■ WHAT THIS TASK INVOLVES
Write out the records again exactly. Nothing should be dropped.

■ EXTRACTED INFORMATION
───

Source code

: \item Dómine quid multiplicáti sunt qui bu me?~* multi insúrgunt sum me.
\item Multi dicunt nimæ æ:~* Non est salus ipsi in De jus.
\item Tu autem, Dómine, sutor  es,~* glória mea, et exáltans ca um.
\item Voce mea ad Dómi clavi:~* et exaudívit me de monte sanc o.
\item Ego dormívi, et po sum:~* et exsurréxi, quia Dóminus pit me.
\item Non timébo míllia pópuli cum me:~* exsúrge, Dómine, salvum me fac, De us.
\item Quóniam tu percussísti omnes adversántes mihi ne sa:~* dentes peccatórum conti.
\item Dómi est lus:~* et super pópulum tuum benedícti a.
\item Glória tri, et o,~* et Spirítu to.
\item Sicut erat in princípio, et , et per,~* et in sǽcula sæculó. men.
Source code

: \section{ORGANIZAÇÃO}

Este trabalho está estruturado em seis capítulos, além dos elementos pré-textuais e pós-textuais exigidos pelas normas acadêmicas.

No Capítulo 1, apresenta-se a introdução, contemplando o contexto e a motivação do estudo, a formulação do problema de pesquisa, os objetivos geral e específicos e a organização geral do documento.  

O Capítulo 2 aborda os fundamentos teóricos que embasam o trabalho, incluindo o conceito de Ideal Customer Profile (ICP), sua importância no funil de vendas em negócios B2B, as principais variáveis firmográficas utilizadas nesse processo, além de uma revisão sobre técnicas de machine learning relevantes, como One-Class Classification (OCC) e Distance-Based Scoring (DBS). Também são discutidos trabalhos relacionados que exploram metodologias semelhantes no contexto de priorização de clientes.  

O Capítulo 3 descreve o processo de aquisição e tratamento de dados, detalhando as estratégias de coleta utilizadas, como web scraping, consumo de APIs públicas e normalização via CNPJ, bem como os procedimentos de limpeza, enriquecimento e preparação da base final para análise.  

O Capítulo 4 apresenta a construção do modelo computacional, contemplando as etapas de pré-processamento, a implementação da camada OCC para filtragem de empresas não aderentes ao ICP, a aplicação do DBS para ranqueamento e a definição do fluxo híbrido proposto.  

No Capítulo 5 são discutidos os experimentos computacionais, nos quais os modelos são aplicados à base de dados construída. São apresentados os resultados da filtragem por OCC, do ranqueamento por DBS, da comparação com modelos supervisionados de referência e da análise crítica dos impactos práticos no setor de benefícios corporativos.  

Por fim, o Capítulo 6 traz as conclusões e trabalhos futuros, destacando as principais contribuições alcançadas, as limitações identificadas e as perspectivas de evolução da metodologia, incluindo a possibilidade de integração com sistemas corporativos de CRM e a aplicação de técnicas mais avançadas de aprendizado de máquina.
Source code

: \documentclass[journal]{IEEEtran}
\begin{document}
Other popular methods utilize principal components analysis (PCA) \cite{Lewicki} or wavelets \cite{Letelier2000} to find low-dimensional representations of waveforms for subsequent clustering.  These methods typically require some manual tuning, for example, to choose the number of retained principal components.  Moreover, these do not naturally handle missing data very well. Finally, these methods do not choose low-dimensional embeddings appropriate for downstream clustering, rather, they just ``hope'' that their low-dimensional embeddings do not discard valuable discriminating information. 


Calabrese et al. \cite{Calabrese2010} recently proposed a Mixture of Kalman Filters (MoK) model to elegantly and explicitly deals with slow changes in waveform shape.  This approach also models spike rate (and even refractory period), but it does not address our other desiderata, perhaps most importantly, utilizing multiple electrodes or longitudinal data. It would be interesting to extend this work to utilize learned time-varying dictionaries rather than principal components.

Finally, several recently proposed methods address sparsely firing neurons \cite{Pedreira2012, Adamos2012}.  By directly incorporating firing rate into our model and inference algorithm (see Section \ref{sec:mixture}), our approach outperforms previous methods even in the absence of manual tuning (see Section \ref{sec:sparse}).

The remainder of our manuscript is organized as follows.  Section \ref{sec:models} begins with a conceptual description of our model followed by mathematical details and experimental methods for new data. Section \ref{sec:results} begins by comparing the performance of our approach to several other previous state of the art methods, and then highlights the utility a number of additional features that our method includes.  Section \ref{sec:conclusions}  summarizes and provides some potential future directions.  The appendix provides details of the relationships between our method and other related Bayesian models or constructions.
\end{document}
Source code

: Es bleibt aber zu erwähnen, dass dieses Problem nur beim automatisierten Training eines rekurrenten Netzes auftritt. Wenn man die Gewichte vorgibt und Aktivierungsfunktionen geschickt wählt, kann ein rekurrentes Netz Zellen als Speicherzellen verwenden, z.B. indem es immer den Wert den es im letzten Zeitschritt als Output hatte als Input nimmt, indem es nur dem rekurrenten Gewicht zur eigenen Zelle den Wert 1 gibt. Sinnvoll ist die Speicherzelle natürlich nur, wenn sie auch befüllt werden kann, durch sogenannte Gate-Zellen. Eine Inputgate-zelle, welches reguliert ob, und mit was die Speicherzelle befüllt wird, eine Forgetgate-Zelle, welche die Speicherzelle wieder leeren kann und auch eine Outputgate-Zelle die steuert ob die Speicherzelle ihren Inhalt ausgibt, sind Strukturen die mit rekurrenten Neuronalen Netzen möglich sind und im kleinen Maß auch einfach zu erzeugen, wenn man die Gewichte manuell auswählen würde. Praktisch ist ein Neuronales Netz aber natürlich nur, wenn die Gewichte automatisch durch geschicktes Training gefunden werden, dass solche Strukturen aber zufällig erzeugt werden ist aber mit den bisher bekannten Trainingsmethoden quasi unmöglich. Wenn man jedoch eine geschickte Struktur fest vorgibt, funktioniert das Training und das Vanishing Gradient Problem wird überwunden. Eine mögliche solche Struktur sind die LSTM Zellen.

───

■ OUTPUT FOR THIS TASK
Source code

: \item Dómine quid multiplicáti sunt qui bu me?~* multi insúrgunt sum me.
\item Multi dicunt nimæ æ:~* Non est salus ipsi in De jus.
\item Tu autem, Dómine, sutor  es,~* glória mea, et exáltans ca um.
\item Voce mea ad Dómi clavi:~* et exaudívit me de monte sanc o.
\item Ego dormívi, et po sum:~* et exsurréxi, quia Dóminus pit me.
\item Non timébo míllia pópuli cum me:~* exsúrge, Dómine, salvum me fac, De us.
\item Quóniam tu percussísti omnes adversántes mihi ne sa:~* dentes peccatórum conti.
\item Dómi est lus:~* et super pópulum tuum benedícti a.
\item Glória tri, et o,~* et Spirítu to.
\item Sicut erat in princípio, et , et per,~* et in sǽcula sæculó. men.
Source code

: \section{ORGANIZAÇÃO}

Este trabalho está estruturado em seis capítulos, além dos elementos pré-textuais e pós-textuais exigidos pelas normas acadêmicas.

No Capítulo 1, apresenta-se a introdução, contemplando o contexto e a motivação do estudo, a formulação do problema de pesquisa, os objetivos geral e específicos e a organização geral do documento.  

O Capítulo 2 aborda os fundamentos teóricos que embasam o trabalho, incluindo o conceito de Ideal Customer Profile (ICP), sua importância no funil de vendas em negócios B2B, as principais variáveis firmográficas utilizadas nesse processo, além de uma revisão sobre técnicas de machine learning relevantes, como One-Class Classification (OCC) e Distance-Based Scoring (DBS). Também são discutidos trabalhos relacionados que exploram metodologias semelhantes no contexto de priorização de clientes.  

O Capítulo 3 descreve o processo de aquisição e tratamento de dados, detalhando as estratégias de coleta utilizadas, como web scraping, consumo de APIs públicas e normalização via CNPJ, bem como os procedimentos de limpeza, enriquecimento e preparação da base final para análise.  

O Capítulo 4 apresenta a construção do modelo computacional, contemplando as etapas de pré-processamento, a implementação da camada OCC para filtragem de empresas não aderentes ao ICP, a aplicação do DBS para ranqueamento e a definição do fluxo híbrido proposto.  

No Capítulo 5 são discutidos os experimentos computacionais, nos quais os modelos são aplicados à base de dados construída. São apresentados os resultados da filtragem por OCC, do ranqueamento por DBS, da comparação com modelos supervisionados de referência e da análise crítica dos impactos práticos no setor de benefícios corporativos.  

Por fim, o Capítulo 6 traz as conclusões e trabalhos futuros, destacando as principais contribuições alcançadas, as limitações identificadas e as perspectivas de evolução da metodologia, incluindo a possibilidade de integração com sistemas corporativos de CRM e a aplicação de técnicas mais avançadas de aprendizado de máquina.
Source code

: \documentclass[journal]{IEEEtran}
\begin{document}
Other popular methods utilize principal components analysis (PCA) \cite{Lewicki} or wavelets \cite{Letelier2000} to find low-dimensional representations of waveforms for subsequent clustering.  These methods typically require some manual tuning, for example, to choose the number of retained principal components.  Moreover, these do not naturally handle missing data very well. Finally, these methods do not choose low-dimensional embeddings appropriate for downstream clustering, rather, they just ``hope'' that their low-dimensional embeddings do not discard valuable discriminating information. 


Calabrese et al. \cite{Calabrese2010} recently proposed a Mixture of Kalman Filters (MoK) model to elegantly and explicitly deals with slow changes in waveform shape.  This approach also models spike rate (and even refractory period), but it does not address our other desiderata, perhaps most importantly, utilizing multiple electrodes or longitudinal data. It would be interesting to extend this work to utilize learned time-varying dictionaries rather than principal components.

Finally, several recently proposed methods address sparsely firing neurons \cite{Pedreira2012, Adamos2012}.  By directly incorporating firing rate into our model and inference algorithm (see Section \ref{sec:mixture}), our approach outperforms previous methods even in the absence of manual tuning (see Section \ref{sec:sparse}).

The remainder of our manuscript is organized as follows.  Section \ref{sec:models} begins with a conceptual description of our model followed by mathematical details and experimental methods for new data. Section \ref{sec:results} begins by comparing the performance of our approach to several other previous state of the art methods, and then highlights the utility a number of additional features that our method includes.  Section \ref{sec:conclusions}  summarizes and provides some potential future directions.  The appendix provides details of the relationships between our method and other related Bayesian models or constructions.
\end{document}
Source code

: Es bleibt aber zu erwähnen, dass dieses Problem nur beim automatisierten Training eines rekurrenten Netzes auftritt. Wenn man die Gewichte vorgibt und Aktivierungsfunktionen geschickt wählt, kann ein rekurrentes Netz Zellen als Speicherzellen verwenden, z.B. indem es immer den Wert den es im letzten Zeitschritt als Output hatte als Input nimmt, indem es nur dem rekurrenten Gewicht zur eigenen Zelle den Wert 1 gibt. Sinnvoll ist die Speicherzelle natürlich nur, wenn sie auch befüllt werden kann, durch sogenannte Gate-Zellen. Eine Inputgate-zelle, welches reguliert ob, und mit was die Speicherzelle befüllt wird, eine Forgetgate-Zelle, welche die Speicherzelle wieder leeren kann und auch eine Outputgate-Zelle die steuert ob die Speicherzelle ihren Inhalt ausgibt, sind Strukturen die mit rekurrenten Neuronalen Netzen möglich sind und im kleinen Maß auch einfach zu erzeugen, wenn man die Gewichte manuell auswählen würde. Praktisch ist ein Neuronales Netz aber natürlich nur, wenn die Gewichte automatisch durch geschicktes Training gefunden werden, dass solche Strukturen aber zufällig erzeugt werden ist aber mit den bisher bekannten Trainingsmethoden quasi unmöglich. Wenn man jedoch eine geschickte Struktur fest vorgibt, funktioniert das Training und das Vanishing Gradient Problem wird überwunden. Eine mögliche solche Struktur sind die LSTM Zellen.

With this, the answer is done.